Records contained in a dataset:
= = = = =
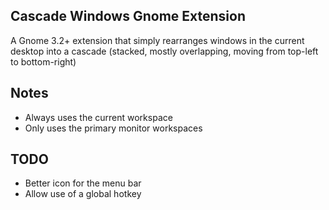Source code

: Cascade Windows Gnome Extension
-------------------------------

A Gnome 3.2+ extension that simply rearranges windows in the current desktop into a cascade (stacked, mostly overlapping, moving from top-left to bottom-right)

Notes
-----

- Always uses the current workspace
- Only uses the primary monitor workspaces


TODO
----

- Better icon for the menu bar
- Allow use of a global hotkey
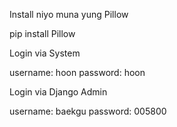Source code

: Install niyo muna yung Pillow

pip install Pillow

Login via System

username: hoon
password: hoon

Login via Django Admin

username: baekgu
password: 005800
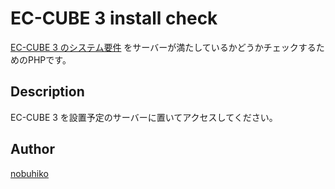 EC-CUBE 3 install check
====

[EC-CUBE 3 のシステム要件](http://www.ec-cube.net/product/system.php)
をサーバーが満たしているかどうかチェックするためのPHPです。

## Description

EC-CUBE 3 を設置予定のサーバーに置いてアクセスしてください。

## Author

[nobuhiko](http://nob-log.info/)
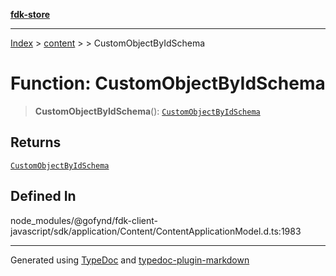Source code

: [**fdk-store**](../../../README.md)
***

[Index](../../../API.md) > [content](../../README.md) > [<internal>](../README.md) > CustomObjectByIdSchema

# Function: CustomObjectByIdSchema

> **CustomObjectByIdSchema**(): [`CustomObjectByIdSchema`](../type-aliases/type-alias.CustomObjectByIdSchema.md)

## Returns

[`CustomObjectByIdSchema`](../type-aliases/type-alias.CustomObjectByIdSchema.md)

## Defined In

node\_modules/@gofynd/fdk-client-javascript/sdk/application/Content/ContentApplicationModel.d.ts:1983

***
Generated using [TypeDoc](https://typedoc.org/) and [typedoc-plugin-markdown](https://www.npmjs.com/package/typedoc-plugin-markdown)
= = = = =
▸ **What is being asked**
Output each line above exactly. Skip the images.

▸ **Solution for this problem**
Source code

: Cascade Windows Gnome Extension
-------------------------------

A Gnome 3.2+ extension that simply rearranges windows in the current desktop into a cascade (stacked, mostly overlapping, moving from top-left to bottom-right)

Notes
-----

- Always uses the current workspace
- Only uses the primary monitor workspaces


TODO
----

- Better icon for the menu bar
- Allow use of a global hotkey
Source code

: Install niyo muna yung Pillow

pip install Pillow

Login via System

username: hoon
password: hoon

Login via Django Admin

username: baekgu
password: 005800
 EC-CUBE 3 install check
====

[EC-CUBE 3 のシステム要件](http://www.ec-cube.net/product/system.php)
をサーバーが満たしているかどうかチェックするためのPHPです。

## Description

EC-CUBE 3 を設置予定のサーバーに置いてアクセスしてください。

## Author

[nobuhiko](http://nob-log.info/)
Source code

: [**fdk-store**](../../../README.md)
***

[Index](../../../API.md) > [content](../../README.md) > [<internal>](../README.md) > CustomObjectByIdSchema

# Function: CustomObjectByIdSchema

> **CustomObjectByIdSchema**(): [`CustomObjectByIdSchema`](../type-aliases/type-alias.CustomObjectByIdSchema.md)

## Returns

[`CustomObjectByIdSchema`](../type-aliases/type-alias.CustomObjectByIdSchema.md)

## Defined In

node\_modules/@gofynd/fdk-client-javascript/sdk/application/Content/ContentApplicationModel.d.ts:1983

***
Generated using [TypeDoc](https://typedoc.org/) and [typedoc-plugin-markdown](https://www.npmjs.com/package/typedoc-plugin-markdown)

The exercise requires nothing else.